Exercise goal:
Check every line below for the string "textcolor". Copy the ones that have it.

┌─ Exercise materials

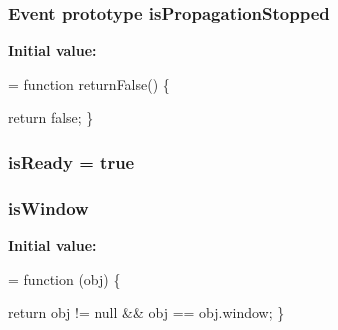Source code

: \subsubsection[{\texorpdfstring{is\+Propagation\+Stopped}{isPropagationStopped}}]{ {\bf Event} {\bf prototype} is\+Propagation\+Stopped}\hypertarget{jquery-2_82_81-vsdoc_8js_a67f2430529d27bb55dbfa279dc2899ea}{}\label{jquery-2_82_81-vsdoc_8js_a67f2430529d27bb55dbfa279dc2899ea}
{\bfseries Initial value\+:}
\begin{DoxyCode}
= \textcolor{keyword}{function} returnFalse() \{
        

        \textcolor{keywordflow}{return} \textcolor{keyword}{false};
    \}
\end{DoxyCode}
\subsubsection[{\texorpdfstring{is\+Ready}{isReady}}]{ is\+Ready = true}\hypertarget{jquery-2_82_81-vsdoc_8js_a797716c9b47d0a75c110b3852c7f25af}{}\label{jquery-2_82_81-vsdoc_8js_a797716c9b47d0a75c110b3852c7f25af}
\subsubsection[{\texorpdfstring{is\+Window}{isWindow}}]{ is\+Window}\hypertarget{jquery-2_82_81-vsdoc_8js_a6f58346d2509049e6186d923c99f005a}{}\label{jquery-2_82_81-vsdoc_8js_a6f58346d2509049e6186d923c99f005a}
{\bfseries Initial value\+:}
\begin{DoxyCode}
= \textcolor{keyword}{function} (obj) \{
        

        \textcolor{keywordflow}{return} obj != null && obj == obj.window;
    \}
\end{DoxyCode}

└─

Exercise output:
= \textcolor{keyword}{function} returnFalse() \{
        \textcolor{keywordflow}{return} \textcolor{keyword}{false};
= \textcolor{keyword}{function} (obj) \{
        \textcolor{keywordflow}{return} obj != null && obj == obj.window;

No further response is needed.